BEGIN

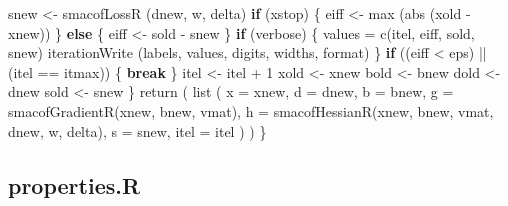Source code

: \documentclass[
  12pt,
  letterpaper,
  DIV=11,
  numbers=noendperiod]{scrreprt}
\newenvironment{Shaded}{\begin{snugshade}}{\end{snugshade}}
\newcommand{\AttributeTok}[1]{\textcolor[rgb]{0.40,0.45,0.13}{#1}}
\newcommand{\ControlFlowTok}[1]{\textcolor[rgb]{0.00,0.23,0.31}{\textbf{#1}}}
\newcommand{\DecValTok}[1]{\textcolor[rgb]{0.68,0.00,0.00}{#1}}
\newcommand{\FunctionTok}[1]{\textcolor[rgb]{0.28,0.35,0.67}{#1}}
\newcommand{\NormalTok}[1]{\textcolor[rgb]{0.00,0.23,0.31}{#1}}
\newcommand{\OtherTok}[1]{\textcolor[rgb]{0.00,0.23,0.31}{#1}}
\newcommand{\SpecialCharTok}[1]{\textcolor[rgb]{0.37,0.37,0.37}{#1}}
\theoremstyle{remark}
\begin{document}
\begin{Shaded}
\begin{Highlighting}[]
\NormalTok{      snew }\OtherTok{\textless{}{-}} \FunctionTok{smacofLossR}\NormalTok{ (dnew, w, delta)}
      \ControlFlowTok{if}\NormalTok{ (xstop) \{}
\NormalTok{        eiff }\OtherTok{\textless{}{-}} \FunctionTok{max}\NormalTok{ (}\FunctionTok{abs}\NormalTok{ (xold }\SpecialCharTok{{-}}\NormalTok{ xnew))}
\NormalTok{      \} }\ControlFlowTok{else}\NormalTok{ \{}
\NormalTok{        eiff }\OtherTok{\textless{}{-}}\NormalTok{ sold }\SpecialCharTok{{-}}\NormalTok{ snew}
\NormalTok{      \}}
      \ControlFlowTok{if}\NormalTok{ (verbose) \{}
\NormalTok{        values }\OtherTok{=} \FunctionTok{c}\NormalTok{(itel, eiff, sold, snew)}
        \FunctionTok{iterationWrite}\NormalTok{ (labels, values, digits, widths, format)}
\NormalTok{      \}}
      \ControlFlowTok{if}\NormalTok{ ((eiff }\SpecialCharTok{\textless{}}\NormalTok{ eps) }\SpecialCharTok{||}\NormalTok{ (itel }\SpecialCharTok{==}\NormalTok{ itmax)) \{}
        \ControlFlowTok{break}
\NormalTok{      \}}
\NormalTok{      itel }\OtherTok{\textless{}{-}}\NormalTok{ itel }\SpecialCharTok{+} \DecValTok{1}
\NormalTok{      xold }\OtherTok{\textless{}{-}}\NormalTok{ xnew}
\NormalTok{      bold }\OtherTok{\textless{}{-}}\NormalTok{ bnew}
\NormalTok{      dold }\OtherTok{\textless{}{-}}\NormalTok{ dnew}
\NormalTok{      sold }\OtherTok{\textless{}{-}}\NormalTok{ snew}
\NormalTok{    \}}
    \FunctionTok{return}\NormalTok{ (}
      \FunctionTok{list}\NormalTok{ (}
        \AttributeTok{x =}\NormalTok{ xnew,}
        \AttributeTok{d =}\NormalTok{ dnew,}
        \AttributeTok{b =}\NormalTok{ bnew,}
        \AttributeTok{g =} \FunctionTok{smacofGradientR}\NormalTok{(xnew, bnew, vmat),}
        \AttributeTok{h =} \FunctionTok{smacofHessianR}\NormalTok{(xnew, bnew, vmat, dnew, w, delta),}
        \AttributeTok{s =}\NormalTok{ snew,}
        \AttributeTok{itel =}\NormalTok{ itel}
\NormalTok{      )}
\NormalTok{    )}
\NormalTok{  \}}
\end{Highlighting}
\end{Shaded}

\subsection*{properties.R}\label{apcodeprop}
\end{document}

END

◆ **THE PROBLEM**
Every line above in which the word "bnew" is present must be copied into the answer.

◆ **ANSWER SPACE**
\NormalTok{      bold }\OtherTok{\textless{}{-}}\NormalTok{ bnew}
        \AttributeTok{b =}\NormalTok{ bnew,}
        \AttributeTok{g =} \FunctionTok{smacofGradientR}\NormalTok{(xnew, bnew, vmat),}
        \AttributeTok{h =} \FunctionTok{smacofHessianR}\NormalTok{(xnew, bnew, vmat, dnew, w, delta),}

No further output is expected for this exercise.